PROBLEM REQUIREMENTS >> The entries are to be reproduced verbatim, and their pictures left out.

Records from a data collection
* * *

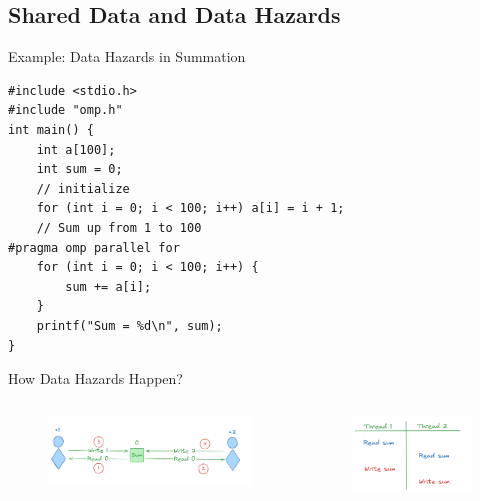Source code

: \subsection{Shared Data and Data Hazards}

\begin{frame}[fragile]{Example: Data Hazards in Summation}
\begin{verbatim}
#include <stdio.h>
#include "omp.h"
int main() {
    int a[100];
    int sum = 0;
    // initialize
    for (int i = 0; i < 100; i++) a[i] = i + 1;
    // Sum up from 1 to 100
#pragma omp parallel for
    for (int i = 0; i < 100; i++) {
        sum += a[i];
    }
    printf("Sum = %d\n", sum);
}
\end{verbatim}
\end{frame}

\begin{frame}[fragile]{How Data Hazards Happen?}
\begin{columns}[T]
    \begin{column}{0.7\textwidth}
        \begin{figure}
            \centering
            \includegraphics[width=\textwidth]{day8_am/img/hazard_illustration.png}
        \end{figure}
    \end{column}
    \begin{column}{0.3\textwidth}
        \begin{figure}
            \centering
            \includegraphics[width=\textwidth]{day8_am/img/hazard_schedule.png}
        \end{figure}
    \end{column}
\end{columns}
\end{frame}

* * *

REPLY >>
Source code

: \subsection{Shared Data and Data Hazards}

\begin{frame}[fragile]{Example: Data Hazards in Summation}
\begin{verbatim}
#include <stdio.h>
#include "omp.h"
int main() {
    int a[100];
    int sum = 0;
    // initialize
    for (int i = 0; i < 100; i++) a[i] = i + 1;
    // Sum up from 1 to 100
#pragma omp parallel for
    for (int i = 0; i < 100; i++) {
        sum += a[i];
    }
    printf("Sum = %d\n", sum);
}
\end{verbatim}
\end{frame}

\begin{frame}[fragile]{How Data Hazards Happen?}
\begin{columns}[T]
    \begin{column}{0.7\textwidth}
        \begin{figure}
            \centering
            \includegraphics[width=\textwidth]{day8_am/img/hazard_illustration.png}
        \end{figure}
    \end{column}
    \begin{column}{0.3\textwidth}
        \begin{figure}
            \centering
            \includegraphics[width=\textwidth]{day8_am/img/hazard_schedule.png}
        \end{figure}
    \end{column}
\end{columns}
\end{frame}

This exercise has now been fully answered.